■ Exercise goal: Copy word for word the lines from the start of the records through the line that contains "added aria-hidden for", both included.

■ Collected data:
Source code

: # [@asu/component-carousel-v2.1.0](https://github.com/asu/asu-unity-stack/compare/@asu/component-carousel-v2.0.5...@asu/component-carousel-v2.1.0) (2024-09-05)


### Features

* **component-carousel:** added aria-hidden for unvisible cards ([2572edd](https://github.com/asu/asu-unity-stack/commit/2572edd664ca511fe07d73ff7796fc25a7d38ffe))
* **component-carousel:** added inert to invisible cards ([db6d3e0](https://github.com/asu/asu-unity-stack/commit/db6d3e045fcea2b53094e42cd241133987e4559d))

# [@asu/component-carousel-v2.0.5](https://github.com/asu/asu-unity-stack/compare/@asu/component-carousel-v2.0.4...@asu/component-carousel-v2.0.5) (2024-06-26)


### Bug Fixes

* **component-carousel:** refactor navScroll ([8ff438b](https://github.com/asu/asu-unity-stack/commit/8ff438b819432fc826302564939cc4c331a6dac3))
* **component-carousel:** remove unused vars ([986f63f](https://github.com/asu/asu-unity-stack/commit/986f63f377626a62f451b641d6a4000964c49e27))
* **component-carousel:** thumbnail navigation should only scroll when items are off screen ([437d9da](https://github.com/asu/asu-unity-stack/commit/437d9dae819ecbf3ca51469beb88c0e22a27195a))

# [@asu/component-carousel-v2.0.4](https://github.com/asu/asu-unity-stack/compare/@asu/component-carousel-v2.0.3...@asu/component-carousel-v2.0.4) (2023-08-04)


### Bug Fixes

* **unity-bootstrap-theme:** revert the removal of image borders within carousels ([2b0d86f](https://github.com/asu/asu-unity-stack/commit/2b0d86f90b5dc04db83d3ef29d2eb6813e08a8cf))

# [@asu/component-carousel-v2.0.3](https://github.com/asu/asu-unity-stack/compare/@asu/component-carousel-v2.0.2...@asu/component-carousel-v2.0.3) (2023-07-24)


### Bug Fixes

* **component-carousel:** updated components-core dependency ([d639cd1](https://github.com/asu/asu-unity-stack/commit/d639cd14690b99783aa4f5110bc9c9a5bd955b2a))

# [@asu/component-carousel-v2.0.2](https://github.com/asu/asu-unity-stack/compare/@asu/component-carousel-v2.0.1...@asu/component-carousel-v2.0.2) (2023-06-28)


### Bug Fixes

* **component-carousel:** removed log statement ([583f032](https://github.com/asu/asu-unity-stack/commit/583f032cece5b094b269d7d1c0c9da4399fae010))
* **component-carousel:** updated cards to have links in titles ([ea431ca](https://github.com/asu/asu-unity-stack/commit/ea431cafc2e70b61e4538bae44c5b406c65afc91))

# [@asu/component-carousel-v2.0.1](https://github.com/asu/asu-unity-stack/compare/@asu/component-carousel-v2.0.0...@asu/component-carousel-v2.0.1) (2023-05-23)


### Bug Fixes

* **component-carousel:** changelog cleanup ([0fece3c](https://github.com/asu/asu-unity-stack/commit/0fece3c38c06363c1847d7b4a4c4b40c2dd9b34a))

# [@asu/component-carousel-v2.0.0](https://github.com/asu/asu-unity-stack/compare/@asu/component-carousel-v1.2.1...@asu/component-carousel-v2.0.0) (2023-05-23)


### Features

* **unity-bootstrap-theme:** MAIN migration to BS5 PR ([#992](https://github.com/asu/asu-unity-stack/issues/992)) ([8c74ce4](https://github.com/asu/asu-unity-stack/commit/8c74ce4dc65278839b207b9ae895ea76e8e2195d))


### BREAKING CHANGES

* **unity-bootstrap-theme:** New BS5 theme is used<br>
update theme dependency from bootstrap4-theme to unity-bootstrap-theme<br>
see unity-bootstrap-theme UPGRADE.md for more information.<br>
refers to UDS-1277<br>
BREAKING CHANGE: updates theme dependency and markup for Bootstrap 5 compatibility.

■ Task solution:
Source code

: # [@asu/component-carousel-v2.1.0](https://github.com/asu/asu-unity-stack/compare/@asu/component-carousel-v2.0.5...@asu/component-carousel-v2.1.0) (2024-09-05)


### Features

* **component-carousel:** added aria-hidden for unvisible cards ([2572edd](https://github.com/asu/asu-unity-stack/commit/2572edd664ca511fe07d73ff7796fc25a7d38ffe))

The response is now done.